In PerMIR, this method achieved a mAP of 70.2%, compared to 69.9% for OpenCLIP + PDM and 70.8% for Dinov2 + PDM. In ROxford-Hard, it achieved a mAP of 58.3%, compared to 57.7% for OpenCLIP + PDM and 62.1% for Dinov2 + PDM. This approach shows a slight improvement over OpenCLIP + PDM but underperforms compared to Dinov2 + PDM, likely due to OpenCLIP's less effective retrieval capabilities.
[1] Tang et al. (2023) “Emergent Correspondence from Image Diffusion”.
[2] Lue et al. (2023) “Diffusion Hyperfeatures: Searching Through Time and Space for Semantic Correspondence”.
[3] Zhang et al. (2023) “A Tale of Two Features: Stable Diffusion Complements DINO for Zero-Shot Semantic Correspondence”.
[4] Li et al. (2023) “BLIP-2: Bootstrapping Language-Image Pre-training with Frozen Image Encoders and Large Language Models”.
[5] Li et al. (2022) “Grounded Language-Image Pre-training”.
[6] Mu et al. (2022) “SLIP: Self-supervision meets Language-Image Pre-training”.
[7] Zhang et al. (2023) “Personalize Segment Anything Model with One Shot”.
[8] Tumanyan et al. (2022) “Splicing ViT Features for Semantic Appearance Transfer”.
[9] Shao et al. (2023) “Global Features are All You Need for Image Retrieval and Reranking”
[10] Zhu et al. (2023) “R2Former: Unified Retrieval and Reranking Transformer for Place Recognition”
thank you for the detailed rebuttal
Thank you for reading our response and for your feedback. We believe that it should have addressed your main concerns. If there are any remaining (or new) issues, we would love to get a chance to address them.
Dear Reviewers and ACs,
We were happy to see that reviewers found our approach “novel”, “innovative” (All), “well-motivated" (R1, R3) and recognized its potential as a “significant advancement in the field of personalized instance retrieval and segmentation” (R3).
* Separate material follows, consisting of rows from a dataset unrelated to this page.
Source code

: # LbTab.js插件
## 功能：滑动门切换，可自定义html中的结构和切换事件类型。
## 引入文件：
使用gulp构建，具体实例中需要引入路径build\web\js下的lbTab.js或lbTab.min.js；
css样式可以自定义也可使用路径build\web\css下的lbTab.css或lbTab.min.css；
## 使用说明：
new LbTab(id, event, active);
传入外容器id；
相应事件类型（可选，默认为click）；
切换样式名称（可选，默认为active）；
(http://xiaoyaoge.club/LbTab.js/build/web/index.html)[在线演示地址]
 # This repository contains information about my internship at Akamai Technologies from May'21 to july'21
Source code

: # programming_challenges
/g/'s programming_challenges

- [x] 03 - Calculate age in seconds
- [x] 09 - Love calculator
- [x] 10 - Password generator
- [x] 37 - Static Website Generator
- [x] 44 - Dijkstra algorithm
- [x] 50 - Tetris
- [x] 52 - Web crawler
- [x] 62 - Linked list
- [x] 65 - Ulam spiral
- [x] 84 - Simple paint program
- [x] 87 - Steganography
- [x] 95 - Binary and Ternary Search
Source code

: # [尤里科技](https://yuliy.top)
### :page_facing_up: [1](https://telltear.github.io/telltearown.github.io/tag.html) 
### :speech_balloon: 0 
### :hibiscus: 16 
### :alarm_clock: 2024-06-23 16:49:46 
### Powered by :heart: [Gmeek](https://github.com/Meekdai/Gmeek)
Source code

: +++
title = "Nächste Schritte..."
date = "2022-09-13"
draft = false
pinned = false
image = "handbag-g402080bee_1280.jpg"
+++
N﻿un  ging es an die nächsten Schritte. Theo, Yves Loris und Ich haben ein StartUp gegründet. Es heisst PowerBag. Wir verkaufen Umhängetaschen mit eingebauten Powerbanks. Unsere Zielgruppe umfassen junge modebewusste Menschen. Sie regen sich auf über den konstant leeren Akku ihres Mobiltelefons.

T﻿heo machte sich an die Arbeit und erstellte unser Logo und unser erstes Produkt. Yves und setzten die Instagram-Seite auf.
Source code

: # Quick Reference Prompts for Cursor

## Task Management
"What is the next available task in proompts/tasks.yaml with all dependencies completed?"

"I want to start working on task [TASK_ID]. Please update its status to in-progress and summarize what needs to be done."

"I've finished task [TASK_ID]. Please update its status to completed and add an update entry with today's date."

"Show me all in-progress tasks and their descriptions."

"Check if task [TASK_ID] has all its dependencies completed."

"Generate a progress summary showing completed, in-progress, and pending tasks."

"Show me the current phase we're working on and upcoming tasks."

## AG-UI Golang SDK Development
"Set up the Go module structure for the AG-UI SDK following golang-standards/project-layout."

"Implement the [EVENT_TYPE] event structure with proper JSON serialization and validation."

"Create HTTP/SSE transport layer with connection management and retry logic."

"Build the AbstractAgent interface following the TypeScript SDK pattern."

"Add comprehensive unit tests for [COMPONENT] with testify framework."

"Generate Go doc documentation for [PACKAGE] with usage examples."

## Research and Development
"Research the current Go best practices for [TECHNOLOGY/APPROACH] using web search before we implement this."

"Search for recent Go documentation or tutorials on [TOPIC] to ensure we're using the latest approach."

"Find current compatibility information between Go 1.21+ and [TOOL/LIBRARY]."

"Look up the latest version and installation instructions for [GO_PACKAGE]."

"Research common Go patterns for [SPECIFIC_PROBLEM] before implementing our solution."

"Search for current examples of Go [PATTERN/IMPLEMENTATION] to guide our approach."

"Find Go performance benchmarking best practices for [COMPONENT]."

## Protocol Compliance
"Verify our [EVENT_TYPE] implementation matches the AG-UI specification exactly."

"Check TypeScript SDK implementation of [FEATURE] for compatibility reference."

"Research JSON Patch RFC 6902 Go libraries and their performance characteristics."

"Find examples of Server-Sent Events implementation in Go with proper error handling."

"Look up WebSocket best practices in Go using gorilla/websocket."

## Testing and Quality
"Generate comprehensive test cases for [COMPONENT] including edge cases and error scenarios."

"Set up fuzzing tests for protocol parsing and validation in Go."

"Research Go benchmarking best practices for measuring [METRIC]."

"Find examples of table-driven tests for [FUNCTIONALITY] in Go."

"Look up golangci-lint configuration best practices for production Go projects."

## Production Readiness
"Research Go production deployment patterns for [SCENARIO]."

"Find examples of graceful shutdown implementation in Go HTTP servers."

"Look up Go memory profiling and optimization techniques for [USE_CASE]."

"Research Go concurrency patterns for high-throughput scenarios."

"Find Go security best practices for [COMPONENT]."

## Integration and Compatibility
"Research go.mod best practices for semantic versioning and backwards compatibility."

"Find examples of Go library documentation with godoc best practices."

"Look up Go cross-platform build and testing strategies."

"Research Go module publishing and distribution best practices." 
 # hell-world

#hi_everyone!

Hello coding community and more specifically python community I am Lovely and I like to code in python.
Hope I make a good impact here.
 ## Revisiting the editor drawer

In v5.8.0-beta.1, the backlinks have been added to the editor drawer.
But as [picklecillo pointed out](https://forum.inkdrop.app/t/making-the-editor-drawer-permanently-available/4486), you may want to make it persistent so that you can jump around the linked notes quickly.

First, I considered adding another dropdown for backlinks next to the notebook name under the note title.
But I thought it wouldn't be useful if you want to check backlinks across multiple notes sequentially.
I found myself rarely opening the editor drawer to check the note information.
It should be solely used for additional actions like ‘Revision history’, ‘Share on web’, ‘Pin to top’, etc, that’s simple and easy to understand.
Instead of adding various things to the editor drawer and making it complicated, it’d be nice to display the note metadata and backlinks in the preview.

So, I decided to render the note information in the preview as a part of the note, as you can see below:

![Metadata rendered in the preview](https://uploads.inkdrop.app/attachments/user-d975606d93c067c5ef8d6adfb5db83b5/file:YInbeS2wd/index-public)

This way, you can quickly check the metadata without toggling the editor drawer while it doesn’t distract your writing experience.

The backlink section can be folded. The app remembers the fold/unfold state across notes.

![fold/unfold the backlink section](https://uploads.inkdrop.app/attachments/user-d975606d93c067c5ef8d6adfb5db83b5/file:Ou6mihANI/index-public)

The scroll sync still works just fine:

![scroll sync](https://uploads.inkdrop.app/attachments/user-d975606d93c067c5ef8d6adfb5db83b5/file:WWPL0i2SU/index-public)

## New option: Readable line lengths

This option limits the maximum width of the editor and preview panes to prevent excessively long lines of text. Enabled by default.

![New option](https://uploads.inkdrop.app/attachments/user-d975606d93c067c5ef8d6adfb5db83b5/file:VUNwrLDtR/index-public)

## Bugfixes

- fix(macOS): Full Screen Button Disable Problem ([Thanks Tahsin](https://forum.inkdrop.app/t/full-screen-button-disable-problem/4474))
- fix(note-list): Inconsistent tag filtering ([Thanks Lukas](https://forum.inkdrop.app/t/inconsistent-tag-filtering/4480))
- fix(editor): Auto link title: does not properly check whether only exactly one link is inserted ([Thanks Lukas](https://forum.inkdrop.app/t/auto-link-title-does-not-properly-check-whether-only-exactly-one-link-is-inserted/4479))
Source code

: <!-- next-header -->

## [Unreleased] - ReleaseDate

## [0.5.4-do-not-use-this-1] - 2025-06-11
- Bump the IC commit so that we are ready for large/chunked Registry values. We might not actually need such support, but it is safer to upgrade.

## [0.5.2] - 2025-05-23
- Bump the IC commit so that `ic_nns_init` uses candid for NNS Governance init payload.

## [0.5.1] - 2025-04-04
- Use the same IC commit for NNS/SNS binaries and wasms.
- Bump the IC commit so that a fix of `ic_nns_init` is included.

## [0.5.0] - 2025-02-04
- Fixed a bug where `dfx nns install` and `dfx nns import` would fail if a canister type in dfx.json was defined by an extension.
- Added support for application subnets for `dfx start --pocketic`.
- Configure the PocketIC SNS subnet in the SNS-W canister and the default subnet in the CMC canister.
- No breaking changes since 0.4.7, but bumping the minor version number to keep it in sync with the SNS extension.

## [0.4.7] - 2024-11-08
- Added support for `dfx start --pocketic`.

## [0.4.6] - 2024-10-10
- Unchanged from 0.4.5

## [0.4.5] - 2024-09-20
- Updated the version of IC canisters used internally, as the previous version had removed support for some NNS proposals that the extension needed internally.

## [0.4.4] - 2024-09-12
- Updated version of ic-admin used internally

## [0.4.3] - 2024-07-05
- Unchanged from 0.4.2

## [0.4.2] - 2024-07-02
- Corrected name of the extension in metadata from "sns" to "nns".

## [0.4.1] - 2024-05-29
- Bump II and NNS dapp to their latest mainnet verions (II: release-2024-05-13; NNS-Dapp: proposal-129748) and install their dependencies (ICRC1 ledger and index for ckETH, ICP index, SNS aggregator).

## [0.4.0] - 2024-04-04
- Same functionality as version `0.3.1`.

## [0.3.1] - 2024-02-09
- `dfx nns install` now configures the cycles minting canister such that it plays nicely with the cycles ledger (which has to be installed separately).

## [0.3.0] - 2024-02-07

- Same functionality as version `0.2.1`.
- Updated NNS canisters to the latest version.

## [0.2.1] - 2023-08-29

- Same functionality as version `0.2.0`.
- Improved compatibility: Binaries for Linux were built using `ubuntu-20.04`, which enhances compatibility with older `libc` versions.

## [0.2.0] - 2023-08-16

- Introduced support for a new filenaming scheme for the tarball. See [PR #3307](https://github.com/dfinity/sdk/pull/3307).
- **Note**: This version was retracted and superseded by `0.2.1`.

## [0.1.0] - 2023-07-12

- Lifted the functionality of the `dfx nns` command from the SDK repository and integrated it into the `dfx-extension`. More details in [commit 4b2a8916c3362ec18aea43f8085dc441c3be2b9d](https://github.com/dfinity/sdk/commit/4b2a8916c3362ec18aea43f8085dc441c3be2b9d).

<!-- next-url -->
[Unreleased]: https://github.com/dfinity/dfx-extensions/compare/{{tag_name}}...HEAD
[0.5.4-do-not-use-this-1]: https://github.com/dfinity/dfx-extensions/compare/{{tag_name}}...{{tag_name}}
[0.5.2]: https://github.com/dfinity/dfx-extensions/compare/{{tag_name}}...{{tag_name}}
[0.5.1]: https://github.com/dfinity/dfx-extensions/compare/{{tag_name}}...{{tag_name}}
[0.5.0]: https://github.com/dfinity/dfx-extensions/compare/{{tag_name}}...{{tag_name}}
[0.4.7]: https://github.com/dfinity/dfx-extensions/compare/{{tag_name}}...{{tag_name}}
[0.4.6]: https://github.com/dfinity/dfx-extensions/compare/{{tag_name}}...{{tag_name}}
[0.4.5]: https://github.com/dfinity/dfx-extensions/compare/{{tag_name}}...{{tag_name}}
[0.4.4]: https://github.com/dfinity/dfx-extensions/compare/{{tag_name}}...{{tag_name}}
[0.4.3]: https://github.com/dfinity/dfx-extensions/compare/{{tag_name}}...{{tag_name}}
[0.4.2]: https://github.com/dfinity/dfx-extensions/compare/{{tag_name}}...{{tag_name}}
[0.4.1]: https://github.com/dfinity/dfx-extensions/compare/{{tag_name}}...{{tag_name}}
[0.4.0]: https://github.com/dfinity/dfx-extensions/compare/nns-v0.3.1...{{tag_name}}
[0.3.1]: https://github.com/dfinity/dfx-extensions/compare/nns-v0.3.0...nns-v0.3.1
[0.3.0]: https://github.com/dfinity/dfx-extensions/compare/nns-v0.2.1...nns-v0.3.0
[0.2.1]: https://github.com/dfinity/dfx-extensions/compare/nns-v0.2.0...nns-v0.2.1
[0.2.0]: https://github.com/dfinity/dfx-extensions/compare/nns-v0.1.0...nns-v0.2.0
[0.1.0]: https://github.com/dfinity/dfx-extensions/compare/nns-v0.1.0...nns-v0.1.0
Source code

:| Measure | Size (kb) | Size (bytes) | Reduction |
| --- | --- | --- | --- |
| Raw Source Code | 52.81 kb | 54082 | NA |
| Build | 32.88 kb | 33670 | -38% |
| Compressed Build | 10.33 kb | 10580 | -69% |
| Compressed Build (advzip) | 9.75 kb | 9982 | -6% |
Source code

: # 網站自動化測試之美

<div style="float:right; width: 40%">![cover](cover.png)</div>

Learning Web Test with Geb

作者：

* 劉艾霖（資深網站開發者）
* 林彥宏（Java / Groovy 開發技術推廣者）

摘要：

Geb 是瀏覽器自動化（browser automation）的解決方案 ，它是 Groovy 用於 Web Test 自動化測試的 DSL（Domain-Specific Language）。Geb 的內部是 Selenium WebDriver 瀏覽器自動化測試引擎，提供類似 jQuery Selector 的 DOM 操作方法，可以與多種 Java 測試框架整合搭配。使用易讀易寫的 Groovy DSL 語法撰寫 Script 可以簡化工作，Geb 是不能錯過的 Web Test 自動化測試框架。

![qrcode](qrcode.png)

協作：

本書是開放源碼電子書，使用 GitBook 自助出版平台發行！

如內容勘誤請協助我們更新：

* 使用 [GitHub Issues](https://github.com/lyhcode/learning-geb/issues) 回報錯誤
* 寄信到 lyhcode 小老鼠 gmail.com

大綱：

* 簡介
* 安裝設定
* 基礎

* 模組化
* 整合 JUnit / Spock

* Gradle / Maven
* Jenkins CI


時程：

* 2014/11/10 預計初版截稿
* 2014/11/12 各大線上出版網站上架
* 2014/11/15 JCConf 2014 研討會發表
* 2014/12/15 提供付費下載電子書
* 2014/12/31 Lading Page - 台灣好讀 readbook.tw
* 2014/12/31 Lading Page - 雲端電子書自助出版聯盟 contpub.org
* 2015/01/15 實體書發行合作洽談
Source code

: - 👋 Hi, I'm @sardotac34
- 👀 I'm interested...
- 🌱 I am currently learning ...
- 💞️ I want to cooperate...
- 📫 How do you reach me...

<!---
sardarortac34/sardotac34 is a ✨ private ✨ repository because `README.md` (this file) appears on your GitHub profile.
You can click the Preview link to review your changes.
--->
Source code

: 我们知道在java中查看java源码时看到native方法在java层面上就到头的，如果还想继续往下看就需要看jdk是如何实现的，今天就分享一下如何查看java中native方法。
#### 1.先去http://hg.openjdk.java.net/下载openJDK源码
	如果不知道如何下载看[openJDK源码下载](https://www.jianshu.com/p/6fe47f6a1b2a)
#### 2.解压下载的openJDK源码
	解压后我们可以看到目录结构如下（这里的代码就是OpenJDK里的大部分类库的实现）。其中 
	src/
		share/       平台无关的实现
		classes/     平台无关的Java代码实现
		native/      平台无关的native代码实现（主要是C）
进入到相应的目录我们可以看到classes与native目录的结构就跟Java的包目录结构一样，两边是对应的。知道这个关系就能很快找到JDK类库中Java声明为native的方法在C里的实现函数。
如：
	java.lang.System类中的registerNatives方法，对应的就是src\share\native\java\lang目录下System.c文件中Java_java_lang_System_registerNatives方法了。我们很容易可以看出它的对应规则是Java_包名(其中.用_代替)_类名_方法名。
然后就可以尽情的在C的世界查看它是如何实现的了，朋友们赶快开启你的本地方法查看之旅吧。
Additionally, they acknowledged our tasks and benchmarks as “novel” (R1,R3), “practical”, and “challenging” (R1, R2, R3), and found our method to be “insightful”, “easy-to-follow” and “excellently written”, with “superior performance” (R2, R3) compared to current SoTA approaches.
We have addressed the reviewers' concerns in our rebuttal and are open to further discussion.
Your input has been instrumental in improving our paper.
The reviewers agree on the contribution, but had some differences on whether the limitations in computation time and potential coverage would limit the approach. This was discussed in the rebuttal process and did not seem problematic enough to reject the paper. The authors are encouraged to clarify the extent of these limitations and other reviewer comments.